Content starts
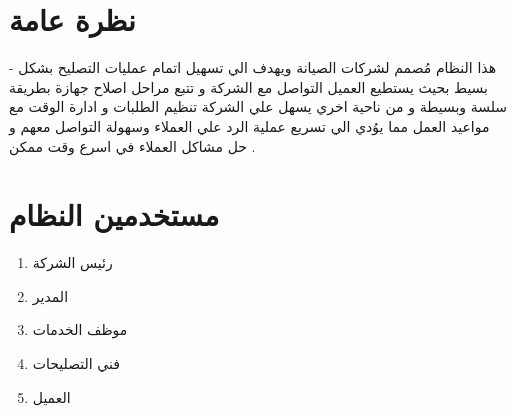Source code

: \documentclass[25pt]{article}
\title{\Huge\centering{الصيانة}}
\author{عمر محمد}
\date{6102-21 مارس }
\begin{document}
	\maketitle
	\section{نظرة عامة}
	- هذا النظام مُصمم لشركات الصيانة ويهدف الي تسهيل اتمام عمليات التصليح بشكل بسيط بحيث يستطيع العميل التواصل مع الشركة و تتبع مراحل اصلاح جهازة بطريقة سلسة وبسيطة و من ناحية اخري يسهل علي الشركة تنظيم الطلبات و ادارة الوقت مع مواعيد العمل مما يوُدي الي تسريع عملية الرد علي العملاء وسهولة التواصل معهم و حل مشاكل العملاء في اسرع وقت ممكن .  
	\newline
	\large\section{مستخدمين النظام}
		\begin{enumerate}
			\item رئيس الشركة
			\item المدير 
			\item موظف الخدمات
			\item فني التصليحات 
			\item العميل
		\end{enumerate}
\end{document}
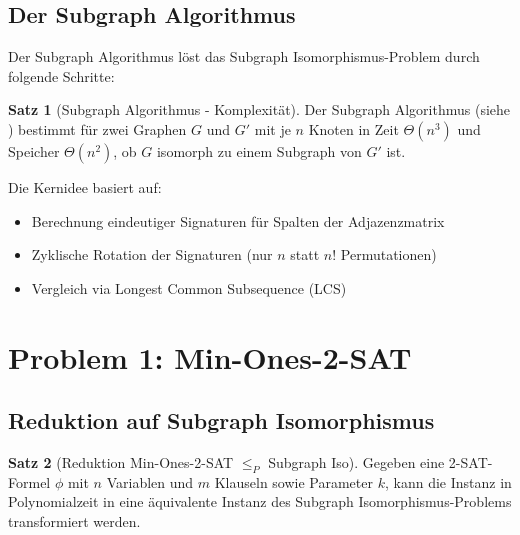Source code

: ﻿\documentclass[a4paper,12pt]{article}
\theoremstyle{definition}
\newtheorem{satz}{Satz}[section]
\begin{document}
\subsection{Der Subgraph Algorithmus}

Der Subgraph Algorithmus löst das Subgraph Isomorphismus-Problem durch folgende Schritte:

\begin{satz}[Subgraph Algorithmus - Komplexität]
	Der Subgraph Algorithmus (siehe \cite{subgraph2026}) bestimmt für zwei Graphen $G$ und $G'$ mit je $n$ Knoten in Zeit $\Theta(n^3)$ und Speicher $\Theta(n^2)$, ob $G$ isomorph zu einem Subgraph von $G'$ ist.
\end{satz}

Die Kernidee basiert auf:
\begin{itemize}
	\item Berechnung eindeutiger Signaturen für Spalten der Adjazenzmatrix
	\item Zyklische Rotation der Signaturen (nur $n$ statt $n!$ Permutationen)
	\item Vergleich via Longest Common Subsequence (LCS)
\end{itemize}

\section{Problem 1: Min-Ones-2-SAT}

\subsection{Reduktion auf Subgraph Isomorphismus}

\begin{satz}[Reduktion Min-Ones-2-SAT $\leq_P$ Subgraph Iso]
	Gegeben eine 2-SAT-Formel $\phi$ mit $n$ Variablen und $m$ Klauseln sowie Parameter $k$, kann die Instanz in Polynomialzeit in eine äquivalente Instanz des Subgraph Isomorphismus-Problems transformiert werden.
\end{satz}
\end{document}
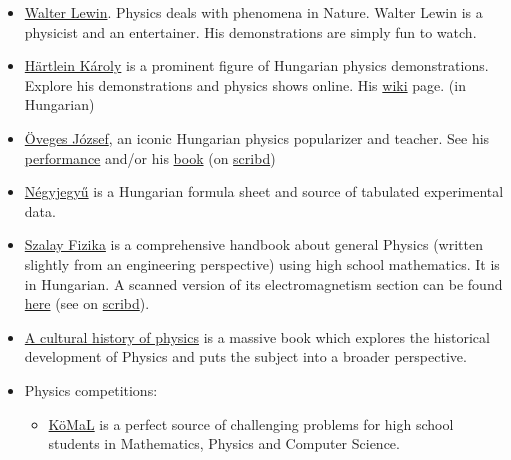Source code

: \documentclass{article}
\begin{document}
\begin{itemize}
\item \href{https://www.youtube.com/channel/UCiEHVhv0SBMpP75JbzJShqw}{Walter Lewin}. Physics deals with phenomena in Nature. Walter Lewin is a physicist and an entertainer. His demonstrations are simply fun to watch. 

\item \href{http://goliat.eik.bme.hu/~hartlein/}{Härtlein Károly} is a prominent figure of Hungarian physics demonstrations. Explore his demonstrations and physics shows online. His \href{https://hu.wikipedia.org/wiki/H\%C3\%A4rtlein_K\%C3\%A1roly}{wiki} page. (in Hungarian)

\item \href{https://hu.wikipedia.org/wiki/\%C3\%96veges_J\%C3\%B3zsef}{Öveges József}, an iconic Hungarian physics popularizer and teacher. See his \href{https://videa.hu/videok/tudomany-technika/oveges-professzor-legkedvesebb-kiserleteim-1-fizika-Od5Qi64hETkOe6hM}{performance} and/or his \href{https://moly.hu/konyvek/oveges-jozsef-kiserletek-konyve}{book} (on \href{https://www.scribd.com/doc/238251897/Oveges-Jozsef-Kiserletek-Konyve}{scribd})

\item \href{https://ppeter.apaczai.elte.hu/erettsegi/Negyjegyu_fuggvenytablazat.pdf}{Négyjegyű} is a Hungarian formula sheet and source of tabulated experimental data.

\item \href{https://en.mandadb.hu/tetel/357528/Fizika}{Szalay Fizika} is a comprehensive handbook about general Physics (written slightly from an engineering perspective) using high school mathematics. It is in Hungarian. A scanned version of its electromagnetism section can be found \href{https://web.archive.org/web/20200317111146/http://users.atw.hu/gepesz-lev/4felev/fizika.pdf}{here} (see on \href{https://www.scribd.com/document/492897465/Szalay-Fizika}{scribd}).

\item \href{https://www.goodreads.com/book/show/13335561-a-cultural-history-of-physics}{A cultural history of physics} is a massive book which explores the historical development of Physics and puts the subject into a broader perspective.

\item Physics competitions:
\begin{itemize}
\item \href{https://www.komal.hu/home.e.shtml}{KöMaL} is a perfect source of challenging problems for high school students in Mathematics, Physics and Computer Science.


\end{itemize}
\end{itemize}
\end{document}
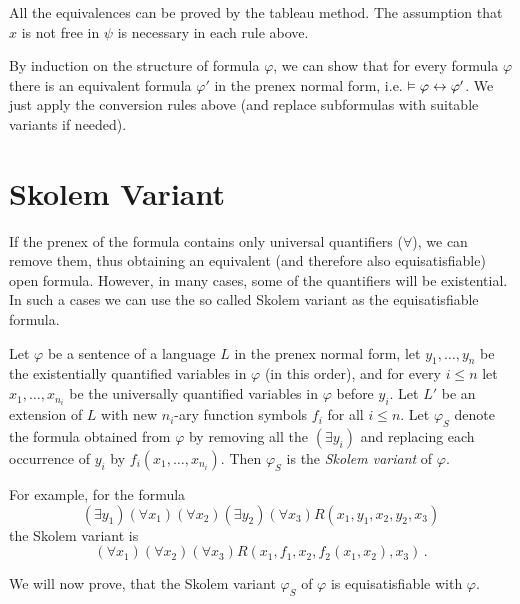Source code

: All the equivalences can be proved by the tableau method. The assumption that $x$ is not free in $\psi$ is necessary in each rule above. 

By induction on the structure of formula $\varphi$, we can show that for every formula $\varphi$ there is an equivalent formula $\varphi'$ in the prenex normal form, i.e. $\vDash \varphi \leftrightarrow \varphi'$. We just apply the conversion rules above (and replace subformulas with suitable variants if needed). 

\section{Skolem Variant}

If the prenex of the formula contains only universal quantifiers ($\forall$), we can remove them, thus obtaining an equivalent (and therefore also equisatisfiable) open formula. However, in many cases, some of the quantifiers will be existential. In such a cases we can use the so called Skolem variant as the equisatisfiable formula.

Let $\varphi$ be a sentence of a language $L$ in the prenex normal form, let $y_1, \dots, y_n$ be the existentially quantified variables in $\varphi$ (in this order), and for every $i \leq n$ let $x_1, \dots, x_{n_i}$ be the universally quantified variables in $\varphi$ before $y_i$. Let $L'$ be an extension of $L$ with new $n_i$-ary function symbols $f_i$ for all $i \leq n$. Let $\varphi_S$ denote the formula obtained from $\varphi$ by removing all the $(\exists y_i)$ and replacing each occurrence of $y_i$ by $f_i(x_1, \dots, x_{n_i})$. Then $\varphi_S$ is the \emph{Skolem variant} of $\varphi$.

For example, for the formula $$(\exists y_1)(\forall x_1)(\forall x_2)(\exists y_2)(\forall x_3)R(x_1, y_1, x_2, y_2, x_3)$$ the Skolem variant is $$(\forall x_1)(\forall x_2)(\forall x_3)R(x_1, f_1, x_2, f_2(x_1, x_2), x_3)\,.$$ 


We will now prove, that the Skolem variant $\varphi_S$ of $\varphi$ is equisatisfiable with $\varphi$. 

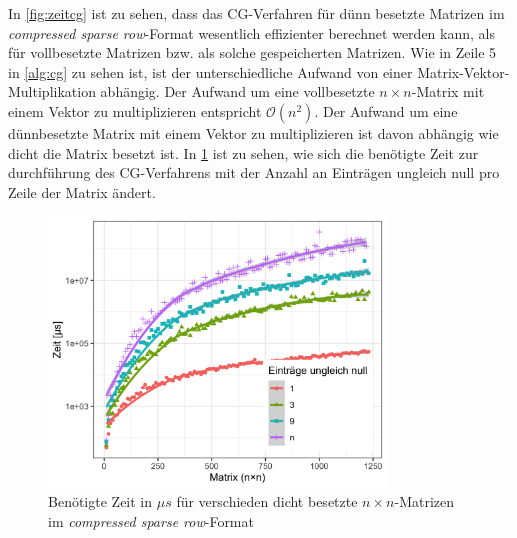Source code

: \documentclass[12pt,a4paper]{scrartcl}
\numberwithin{equation}{section}
\numberwithin{myalgctr}{section}
\numberwithin{mytheoremctr}{subsection}
\numberwithin{mykorollarctr}{subsection}
\numberwithin{mylemmactr}{subsection}
\numberwithin{mybeispielctr}{subsection}
\begin{document}
	In \cref{fig:zeitcg} ist zu sehen, dass das CG-Verfahren f\"ur d\"unn besetzte Matrizen im \textit{compressed sparse row}-Format wesentlich effizienter berechnet werden kann, als f\"ur vollbesetzte Matrizen bzw. als solche gespeicherten Matrizen.
	Wie in Zeile 5 in \cref{alg:cg} zu sehen ist, ist der unterschiedliche Aufwand von einer Matrix-Vektor-Multiplikation abh\"angig. Der Aufwand um eine vollbesetzte $n\times n$-Matrix mit einem Vektor zu multiplizieren entspricht $\mathcal{O}(n^2)$. Der Aufwand um eine d\"unnbesetzte Matrix mit einem Vektor zu multiplizieren ist davon abh\"angig wie dicht die Matrix besetzt ist. In \cref{fig:zeitcg-sparse} ist zu sehen, wie sich die ben\"otigte Zeit zur durchf\"uhrung des CG-Verfahrens mit der Anzahl an Eintr\"agen ungleich null pro Zeile der Matrix \"andert.
	
	\begin{figure}[H]
		\begin{center}
			\includegraphics[width=0.8\textwidth]{../plots/cg-sparsity-sparse.png}
		\end{center}
		\caption{Ben\"otigte Zeit in $\mu s$ f\"ur verschieden dicht besetzte $n\times n$-Matrizen im \textit{compressed sparse row}-Format}
		\label{fig:zeitcg-sparse}	
	\end{figure}
	
\end{document}
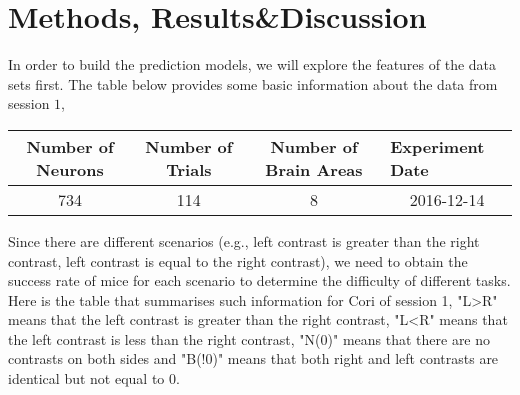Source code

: \documentclass[12pt]{article}
\begin{document}
\section{Methods, Results\&Discussion}
In order to build the prediction models, we will explore the features of the data sets first. The table below provides some basic information about the data from session $1$,
\begin{table}[ht]
\begin{center}
\begin{tabular}{|c|c|c|l|}
\hline
Number of Neurons & Number of Trials & Number of Brain Areas & Experiment Date                 \\ \hline
734               & 114              & 8                     & \multicolumn{1}{c|}{2016-12-14} \\ \hline
\end{tabular}
\end{center}
\end{table}
Since there are different scenarios (e.g., left contrast is greater than the right contrast, left contrast is equal to the right contrast), we need to obtain the success rate of mice for each scenario to determine the difficulty of different tasks. Here is the table that summarises such information for Cori of session 1, "L>R" means that the left contrast is greater than the right contrast, "L<R" means that the left contrast is less than the right contrast, "N(0)" means that there are no contrasts on both sides and "B(!0)" means that both right and left contrasts are identical but not equal to $0$. 
\end{document}
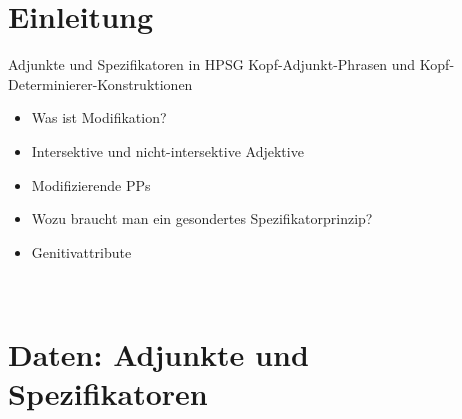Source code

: \section{Einleitung}

\begin{frame}
  {Adjunkte und Spezifikatoren in HPSG}
  \onslide<+->
  \onslide<+->
  Kopf-Adjunkt-Phrasen und Kopf-Determinierer-Konstruktionen\\
  \Zeile
  \begin{itemize}[<+->]
    \item Was ist Modifikation?
    \item Intersektive und nicht-intersektive Adjektive
    \item Modifizierende PPs
    \item Wozu braucht man ein gesondertes Spezifikatorprinzip?
    \item Genitivattribute
  \end{itemize}
  \Zeile
  \onslide<+->
  \centering 
  \\
\end{frame}

\section{Daten: Adjunkte und Spezifikatoren}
Content ends
▶ **Activity**: Take each line of the material that contains the word "centering" and list it.

▶ **Exercise response**:
\title{\Huge\centering{الصيانة}}
  \centering 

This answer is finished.